This plane is a hot number. It has beautiful, clean lines putting nothing in the air that isn't needed for controlled flight by a human pilot. The controls are light and responsive. Elevator, aileron, and rudder sing together like Crosby, Stills, and Nash. The engine turns the prop with a Santana beat.
The engine is the same model Lycoming AEIO-360 as was in the Pitts; so, it's equally economical in fuel burn. It's tuned and rigged with higher compression pistons, giving it a little more power. Mostly, it's pulling a much cleaner plane through the air. The sound tells the story as this plane has very little of the wind noise that the Pitts had in flight. There's a lot less drag holding the plane back against the thrust of the propeller and forward motion.
John and I decided to purchase the plane together after John mentioned it to me one day in passing. He said something about a beatiful G200 that was orphaned and needing a home. I'm thinking Gulfstream, you know, business jets. Then it sinks in. He didn't say, "G5" or "G4." He said "Gee two hundred," as in hot little single seat Giles aerobatic monoplane. It was like lightning striking. I couldn't believe it. In a breath I told him I'd do it. And that was it. We made it happen.
The easy part was setting-up a partnership agreement and talking-out all of the logistics of owning a plane as partners. The hard part was getting to "yes" on a sale. The plane had not been flying in several years. It wasn't in disrepair exactly. It had been gathering dust in the back of a hangar. It was a little disused. It needed an enthusiastic owner to see the diamond in the rough and bring it out. It was hard to say whether it was that diamond or a derelict. It was hard to price the plane. It needed some careful inspection to determine its worth.
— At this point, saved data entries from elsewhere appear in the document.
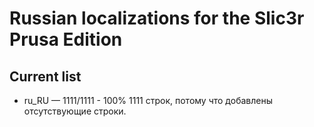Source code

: # Russian localizations for the Slic3r Prusa Edition

## Current list

* ru_RU — 1111/1111 - 100%
1111 строк, потому что добавлены отсутствующие строки.

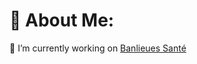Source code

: # 💫 About Me:
🔭 I’m currently working on [Banlieues Santé](https://github.com/banlieues-sante)

<!-- Proudly created with GPRM ( https://gprm.itsvg.in ) -->
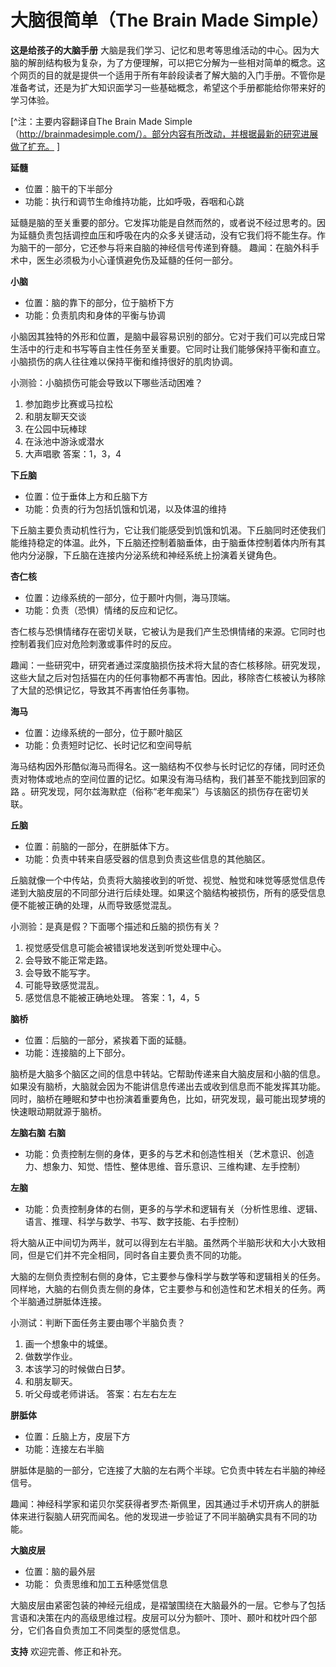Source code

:# 大脑很简单（The Brain Made Simple）

**这是给孩子的大脑手册**
大脑是我们学习、记忆和思考等思维活动的中心。因为大脑的解剖结构极为复杂，为了方便理解，可以把它分解为一些相对简单的概念。这个网页的目的就是提供一个适用于所有年龄段读者了解大脑的入门手册。不管你是准备考试，还是为扩大知识面学习一些基础概念，希望这个手册都能给你带来好的学习体验。

[^注：主要内容翻译自The Brain Made Simple （http://brainmadesimple.com/）。部分内容有所改动，并根据最新的研究进展做了扩充。
]

**延髓**
- 位置：脑干的下半部分
- 功能：执行和调节生命维持功能，比如呼吸，吞咽和心跳

延髓是脑的至关重要的部分。它发挥功能是自然而然的，或者说不经过思考的。因为延髓负责包括调控血压和呼吸在内的众多关键活动，没有它我们将不能生存。作为脑干的一部分，它还参与将来自脑的神经信号传递到脊髓。
趣闻：在脑外科手术中，医生必须极为小心谨慎避免伤及延髓的任何一部分。

**小脑**
- 位置：脑的靠下的部分，位于脑桥下方
- 功能：负责肌肉和身体的平衡与协调

小脑因其独特的外形和位置，是脑中最容易识别的部分。它对于我们可以完成日常生活中的行走和书写等自主性任务至关重要。它同时让我们能够保持平衡和直立。小脑损伤的病人往往难以保持平衡和维持很好的肌肉协调。

小测验：小脑损伤可能会导致以下哪些活动困难？
1.	参加跑步比赛或马拉松
2.	和朋友聊天交谈
3.	在公园中玩棒球
4.	在泳池中游泳或潜水
5.	大声唱歌
答案：1，3，4

**下丘脑**
- 位置：位于垂体上方和丘脑下方
- 功能：负责的行为包括饥饿和饥渴，以及体温的维持

下丘脑主要负责动机性行为，它让我们能感受到饥饿和饥渴。下丘脑同时还使我们能维持稳定的体温。此外，下丘脑还控制着脑垂体，由于脑垂体控制着体内所有其他内分泌腺，下丘脑在连接内分泌系统和神经系统上扮演着关键角色。

**杏仁核**
- 位置：边缘系统的一部分，位于颞叶内侧，海马顶端。
- 功能：负责（恐惧）情绪的反应和记忆。

杏仁核与恐惧情绪存在密切关联，它被认为是我们产生恐惧情绪的来源。它同时也控制着我们应对危险刺激或事件时的反应。

趣闻：一些研究中，研究者通过深度脑损伤技术将大鼠的杏仁核移除。研究发现，这些大鼠之后对包括猫在内的任何事物都不再害怕。因此，移除杏仁核被认为移除了大鼠的恐惧记忆，导致其不再害怕任务事物。

**海马**
- 位置：边缘系统的一部分，位于颞叶脑区
- 功能：负责短时记忆、长时记忆和空间导航

海马结构因外形酷似海马而得名。这一脑结构不仅参与长时记忆的存储，同时还负责对物体或地点的空间位置的记忆。如果没有海马结构，我们甚至不能找到回家的路 。研究发现，阿尔兹海默症（俗称“老年痴呆”）与该脑区的损伤存在密切关联。
 
**丘脑**
- 位置：前脑的一部分，在胼胝体下方。
- 功能：负责中转来自感受器的信息到负责这些信息的其他脑区。

丘脑就像一个中传站，负责将大脑接收到的听觉、视觉、触觉和味觉等感觉信息传递到大脑皮层的不同部分进行后续处理。如果这个脑结构被损伤，所有的感受信息便不能被正确的处理，从而导致感觉混乱。

小测验：是真是假？下面哪个描述和丘脑的损伤有关？
1.	视觉感受信息可能会被错误地发送到听觉处理中心。
2.	会导致不能正常走路。
3.	会导致不能写字。
4.	可能导致感觉混乱。
5.	感觉信息不能被正确地处理。
答案：1，4，5

**脑桥**
- 位置：后脑的一部分，紧挨着下面的延髓。
- 功能：连接脑的上下部分。

脑桥是大脑多个脑区之间的信息中转站。它帮助传递来自大脑皮层和小脑的信息。如果没有脑桥，大脑就会因为不能讲信息传递出去或收到信息而不能发挥其功能。同时，脑桥在睡眠和梦中也扮演着重要角色，比如，研究发现，最可能出现梦境的快速眼动期就源于脑桥。

**左脑右脑**
**右脑**
- 功能：负责控制左侧的身体，更多的与艺术和创造性相关（艺术意识、创造力、想象力、知觉、悟性、整体思维、音乐意识、三维构建、左手控制）

**左脑**
- 功能：负责控制身体的右侧，更多的与学术和逻辑有关（分析性思维、逻辑、语言、推理、科学与数学、书写、数字技能、右手控制）

将大脑从正中间切为两半，就可以得到左右半脑。虽然两个半脑形状和大小大致相同，但是它们并不完全相同，同时各自主要负责不同的功能。

大脑的左侧负责控制右侧的身体，它主要参与像科学与数学等和逻辑相关的任务。同样地，大脑的右侧负责左侧的身体，它主要参与和创造性和艺术相关的任务。两个半脑通过胼胝体连接。

小测试：判断下面任务主要由哪个半脑负责？
1.	画一个想象中的城堡。
2.	做数学作业。
3.	本该学习的时候做白日梦。
4.	和朋友聊天。
5.	听父母或老师讲话。
答案：右左右左左

**胼胝体**
- 位置：丘脑上方，皮层下方
- 功能：连接左右半脑

胼胝体是脑的一部分，它连接了大脑的左右两个半球。它负责中转左右半脑的神经信号。

趣闻：神经科学家和诺贝尔奖获得者罗杰·斯佩里，因其通过手术切开病人的胼胝体来进行裂脑人研究而闻名。他的发现进一步验证了不同半脑确实具有不同的功能。

**大脑皮层**
- 位置：脑的最外层
- 功能： 负责思维和加工五种感觉信息

大脑皮层由紧密包装的神经元组成，是褶皱围绕在大脑最外的一层。它参与了包括言语和决策在内的高级思维过程。皮层可以分为额叶、顶叶、颞叶和枕叶四个部分，它们各自负责加工不同类型的感觉信息。

**支持**
欢迎完善、修正和补充。


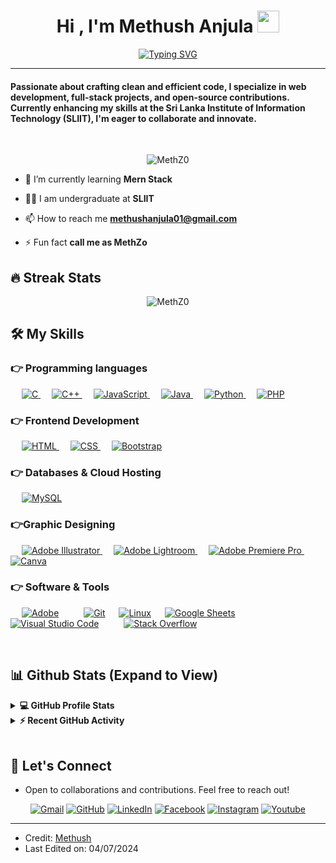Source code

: 
<h1 align="center">Hi , I'm Methush Anjula <img src="https://media.giphy.com/media/hvRJCLFzcasrR4ia7z/giphy.gif" width="35"></h1>
<p align="center"><a href="https://git.io/typing-svg"><img src="https://readme-typing-svg.herokuapp.com?font=Fira+Code&pause=1000&random=false&width=435&lines=Software+Engineer+Student;Undergraduate+Student+at+SLIIT;A+passionate+software+developer;Animator+%7C+Environment+Designer;Always+learning+new+things" alt="Typing SVG"></a>
</p>
<hr/>
<h4 align="lefy">Passionate about crafting clean and efficient code, I specialize in web development, full-stack projects, and open-source contributions. Currently enhancing my skills at the Sri Lanka Institute of Information Technology (SLIIT), I'm eager to collaborate and innovate.</h4>
<br>
<p align="center"> <img src="https://komarev.com/ghpvc/?username=MethZ0&label=Profile%20views&color=0e75b6&style=plastic" alt="MethZ0" /> </p>

- 🌱 I’m currently learning **Mern Stack**

- 👨‍💻 I am undergraduate at **SLIIT**

- 📫 How to reach me **methushanjula01@gmail.com**

- ⚡ Fun fact **call me as MethZo**



## 🔥 Streak Stats
<p align="center"><img src="https://github-readme-streak-stats.herokuapp.com/?user=MethZ0&theme=algolia" alt="MethZ0"  /></p>


## 🛠️ My Skills

### 👉 Programming languages

<p align="left"> 
  &emsp; 
  <a href="https://www.cprogramming.com/" target="_blank"> 
    <img alt="C" src="https://img.shields.io/badge/C%20-%232370ED.svg?logo=c&logoColor=white">
  </a> 
  &emsp;
  <a href="https://www.w3schools.com/cpp/" target="_blank"> 
    <img alt="C++" src="https://img.shields.io/badge/C++%20-%2300599C.svg?logo=c%2B%2B&logoColor=white">
  </a> 
  &emsp;
  <a href="https://developer.mozilla.org/en-US/docs/Web/JavaScript" target="_blank"> 
     <img alt="JavaScript" src="https://img.shields.io/badge/JavaScript%20-%23F7DF1E.svg?logo=javascript&logoColor=black">
   </a>
  &emsp;
  <a href="https://www.java.com" target="_blank"> 
    <img alt="Java" src="https://img.shields.io/badge/Java-%23007396.svg?logo=java&logoColor=white">
  </a>
  &emsp;
   <a href="https://www.python.org" target="_blank">
    <img alt="Python" src="https://img.shields.io/badge/Python%20-%2314354C.svg?logo=python&logoColor=white">
  </a>
  &emsp;
  <a href="https://www.php.net/">
    <img alt="PHP" src="https://img.shields.io/badge/PHP-%23777BB4.svg?logo=php&logoColor=white"/>
  </a>
</p>

### 👉 Frontend Development
<p align="left"> 
  &emsp; 
  <a href="https://www.w3.org/html/" target="_blank"> 
   <img alt="HTML" src="https://img.shields.io/badge/HTML5%20-%23E34F26.svg?logo=html5&logoColor=white">
  </a>   
  &emsp;
  <a href="https://www.w3schools.com/css/" target="_blank">
    <img alt="CSS" src="https://img.shields.io/badge/CSS%20-%231572B6.svg?logo=css3&logoColor=white">
  </a> 
   &emsp;
  <a href="https://getbootstrap.com" target="_blank"> 
    <img alt="Bootstrap" src="https://img.shields.io/badge/Bootstrap-%23563D7C.svg?style=flat&logo=bootstrap&logoColor=white"/>
  </a>
</p>

### 👉 Databases & Cloud Hosting
<p align="left">
  &emsp;
    <a href="https://www.mysql.com/"><img alt="MySQL" src="https://img.shields.io/badge/MySQL-%2300f.svg?style=flat&llogo=mysql&logoColor=white"></a>
  &emsp;
 </p>
  
### 👉Graphic Designing
<p align="left">
  &emsp;
  	
  
   <a href="https://www.adobe.com/in/products/illustrator.html" target="_blank"> 
    <img alt="Adobe Illustrator" src="https://img.shields.io/badge/Adobe Illustrator-%23FF9A00.svg?style=flat&logo=adobeillustrator&logoColor=white"/>
  </a> 
  &emsp;
  <a href="https://www.adobe.com/in/products/photoshop-lightroom.html" target="_blank"> 
    <img alt="Adobe Lightroom" src="https://img.shields.io/badge/Adobe Lightroom-%2300f.svg?style=flat&logo=adobelightroom&logoColor=white"/>
  </a>
   &emsp;
  <a href="https://www.adobe.com/in/products/premiere.html" target="_blank"> 
   <img alt="Adobe Premiere Pro" src="https://img.shields.io/badge/Adobe Premiere Pro-%2300f.svg?style=flat&logo=adobepremierepro&logoColor=white"/>
  </a>
    &emsp;
  <a href="#">
  	<img alt="Canva" src="https://img.shields.io/badge/Canva-%2300C4CC.svg?style=flat&logo=Canva&logoColor=white"/>
  </a>
 </p>

 ### 👉 Software & Tools
 
<p>
  &emsp;
    <a href="#"><img alt="Adobe" src="https://img.shields.io/badge/Adobe%20-%23FF0000.svg?logo=adobe&logoColor=white"></a>
  &emsp;
  &emsp;  
    <a href="#"><img alt="Git" src="https://img.shields.io/badge/Git%20-%23F05033.svg?logo=git&logoColor=white"></a>
  &emsp;
    <a href="#"><img alt="Linux" src="https://img.shields.io/badge/Linux-FCC624?style=flat&logo=linux&logoColor=black"></a>
  &emsp;
    <a href="#"><img alt="Google Sheets" src="https://img.shields.io/badge/Google%20Sheets%20-%2334A853.svg?logo=google%20sheets&logoColor=white"></a>
  &emsp;
    <a href="#"><img alt="Visual Studio Code" src="https://img.shields.io/badge/Visual%20Studio%20Code-0078d7.svg?logo=visual-studio-code&logoColor=white"></a>
  &emsp;
  &emsp;
    <a href="#"><img alt="Stack Overflow" src="https://img.shields.io/badge/-Stack%20Overflow-FE7A16?logo=stack-overflow&logoColor=white"></a>
  &emsp;
</p>

<br/>

## 📊 Github Stats (Expand to View) 


<details> 
  <summary><b>💻 GitHub Profile Stats</b></summary>
  <br/>
  <p align="center">
    <a href="https://github.com/anuraghazra/github-readme-stats"><img alt="Methush's Github Stats" src="https://github-readme-stats.vercel.app/api?username=MethZ0&show_icons=true&count_private=true&theme=algolia" height="192px"/></a>
<br/>
  &nbsp;
	  <img src="https://github-readme-stats.vercel.app/api/top-langs?username=MethZ0&show_icons=true&locale=en&layout=compact&theme=algolia" alt="MethZ0" height="192px"/>
  <br/>
  <b>Note:</b> Top languages is only a metric of the languages my public code consists of and doesn't reflect experience or skill level.
  </p>
</details>


<details>
  <summary><b>⚡ Recent GitHub Activity</b></summary>
  <br/>
   <a href="https://github.com/MethZ0"><img alt="Methush's Activity Graph" src="https://activity-graph.herokuapp.com/graph?username=MethZ0&custom_title=Methush%20Anjula's%20Contribution%20Graph&theme=react-dark" /></a>
  <br/>

</details>

<br/>

## 🤝 Let's Connect
- Open to collaborations and contributions. Feel free to reach out!
<p align="center">
	<a href="mailto:methushanjula01@gmail.com"><img src="https://img.icons8.com/bubbles/50/000000/gmail.png" alt="Gmail"/></a>
	<a href="https://github.com/MethZ0"><img src="https://img.icons8.com/bubbles/50/000000/github.png" alt="GitHub"/></a>
	<a href="https://www.linkedin.com/in/methushanjula"><img src="https://img.icons8.com/bubbles/50/000000/linkedin.png" alt="LinkedIn"/></a>
	<a href="https://www.facebook.com/methush.anjula"><img src="https://img.icons8.com/bubbles/50/000000/facebook-new.png" alt="Facebook"/></a>
	<a href="https://www.instagram.com/methush_/"><img src="https://img.icons8.com/bubbles/50/000000/instagram.png" alt="Instagram"/></a>
	<a href="https://www.youtube.com/channel/UCgVnjH595qVjILrbc7K96tA"><img src="https://img.icons8.com/bubbles/50/000000/youtube.png" alt="Youtube"/></a>
	
</p>

<hr/>

* Credit: [Methush](https://github.com/MethZ0)
* Last Edited on: 04/07/2024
As of this writing we've both flown the plane once. Both of us found it to be everything we'd hoped for. If we're lucky, and we'll take care of it, it will give us hundreds of hours of aerobatics and contest flying for many years to come.
I'm hoping to be very competitive in the Advanced category with it, maybe take it to the National contest and do well with it there some year. Everyone said the Pitts S1T could do that; but, I didn't want to fly the Pitts that hard. This is a much sturdier airplane and more capable. With money to burn through the engine, skill, persistence, and practice practice practice, we can get there.